The issue-specific approach is potentially wiser because it permits society to align legal responsibilities and privileges with people’s abilities and needs. However, in practice we create legal boundaries for a complex mix of political and practical reasons, which frequently lead to laws that make little sense. Surely no one thinks it’s easier to handle a car than a beer. But some 16-year-olds need to drive because public transportation is limited in most parts of the country, and the drinking age is 21 in part because we worry about young people drinking and driving. (Actually, countries with a higher driving age but a lower drinking age have far safer highways than we do.)

If we used the science of adolescent development to guide our thinking about the age of majority, we might reach different conclusions about when to extend adult privileges to young people. The voting age is a case in point.

Science does not point to an obvious chronological age at which a bright-line legal boundary between adolescents and adults should be drawn for all purposes, but it is instructive. Most aspects of emotional and intellectual maturity reach adult levels sometime between 15 and 22. Adolescents’ judgment in situations that permit measured decision-making and consultation with others — what psychologists call “cold cognition” — is just as mature as that of adults by 16. In contrast, adolescents’ judgment in situations that evoke “hot cognition” — situations in which their emotions are aroused, time pressure is a factor and they are in groups — is not fully mature until they are older, certainly no earlier than 18 and maybe as late as 21.

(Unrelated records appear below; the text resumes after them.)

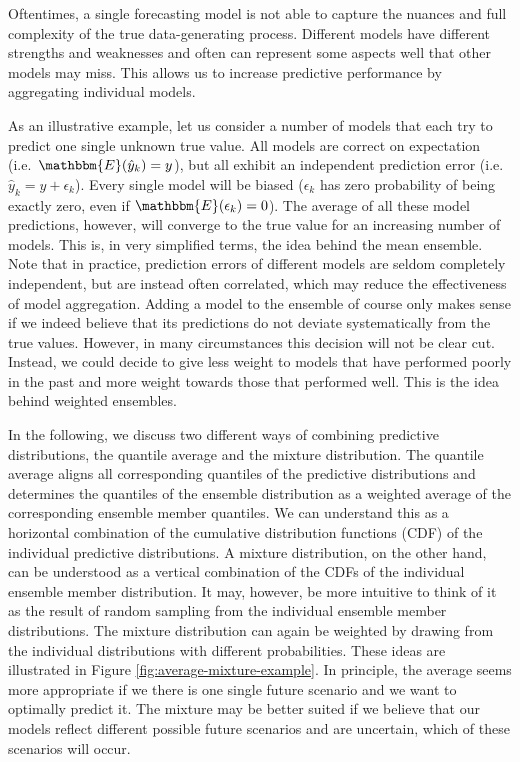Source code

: \documentclass[
]{book}
\renewcommand{\mathbb}{\mathbbm}
\begin{document}
Oftentimes, a single forecasting model is not able to capture the nuances and full complexity of the true data-generating process. Different models have different strengths and weaknesses and often can represent some aspects well that other models may miss. This allows us to increase predictive performance by aggregating individual models.

As an illustrative example, let us consider a number of models that each try to predict one single unknown true value. All models are correct on expectation (i.e.~\(\mathbb{E}(\hat{y}_k) = y\)), but all exhibit an independent prediction error (i.e.~\(\hat{y}_k = y + \epsilon_k\)). Every single model will be biased (\(\epsilon_k\) has zero probability of being exactly zero, even if \(\mathbb{E}(\epsilon_k) = 0\)). The average of all these model predictions, however, will converge to the true value for an increasing number of models. This is, in very simplified terms, the idea behind the mean ensemble. Note that in practice, prediction errors of different models are seldom completely independent, but are instead often correlated, which may reduce the effectiveness of model aggregation. Adding a model to the ensemble of course only makes sense if we indeed believe that its predictions do not deviate systematically from the true values. However, in many circumstances this decision will not be clear cut. Instead, we could decide to give less weight to models that have performed poorly in the past and more weight towards those that performed well. This is the idea behind weighted ensembles.

In the following, we discuss two different ways of combining predictive distributions, the quantile average and the mixture distribution. The quantile average aligns all corresponding quantiles of the predictive distributions and determines the quantiles of the ensemble distribution as a weighted average of the corresponding ensemble member quantiles. We can understand this as a horizontal combination of the cumulative distribution functions (CDF) of the individual predictive distributions. A mixture distribution, on the other hand, can be understood as a vertical combination of the CDFs of the individual ensemble member distribution. It may, however, be more intuitive to think of it as the result of random sampling from the individual ensemble member distributions. The mixture distribution can again be weighted by drawing from the individual distributions with different probabilities. These ideas are illustrated in Figure \ref{fig:average-mixture-example}. In principle, the average seems more appropriate if we there is one single future scenario and we want to optimally predict it. The mixture may be better suited if we believe that our models reflect different possible future scenarios and are uncertain, which of these scenarios will occur.
\end{document}
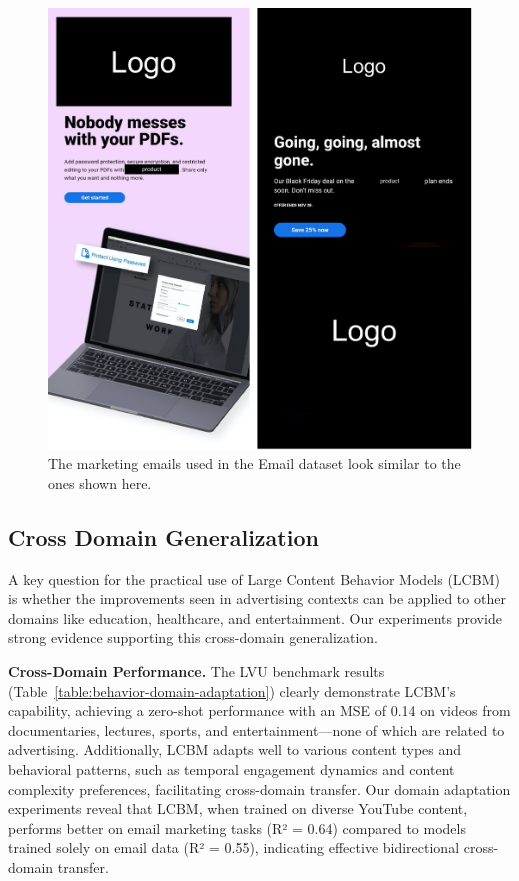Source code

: \begin{figure}[!htbp]
    \centering
    \includegraphics[width=\textwidth]{images/email-ex-logo-redacted.pdf}
    \caption{The \companyName marketing emails used in the Email dataset look similar to the ones shown here.}
    \label{fig:figure-email-example-expanded}
\end{figure}




\subsection{Cross Domain Generalization}
\label{sec:cross-domain-generalization}

A key question for the practical use of Large Content Behavior Models (LCBM) is whether the improvements seen in advertising contexts can be applied to other domains like education, healthcare, and entertainment. Our experiments provide strong evidence supporting this cross-domain generalization.

\textbf{Cross-Domain Performance.} The LVU benchmark results (Table~\ref{table:behavior-domain-adaptation}) clearly demonstrate LCBM's capability, achieving a zero-shot performance with an MSE of 0.14 on videos from documentaries, lectures, sports, and entertainment—none of which are related to advertising. Additionally, LCBM adapts well to various content types and behavioral patterns, such as temporal engagement dynamics and content complexity preferences, facilitating cross-domain transfer. Our domain adaptation experiments reveal that LCBM, when trained on diverse YouTube content, performs better on email marketing tasks (R² = 0.64) compared to models trained solely on email data (R² = 0.55), indicating effective bidirectional cross-domain transfer.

If science were an important consideration in setting the age of majority — as I think it should be — a reasonable starting point would be to distinguish between two sets of laws: those for activities that involve cold cognition and those for ones involving hot cognition. Cold cognition is relevant to matters such as voting or granting informed consent for medical procedures, for example. Adolescents can gather evidence, consult with others and take time before making a decision. Adolescents may make bad choices, but statistically speaking, they won’t make them any more often than adults.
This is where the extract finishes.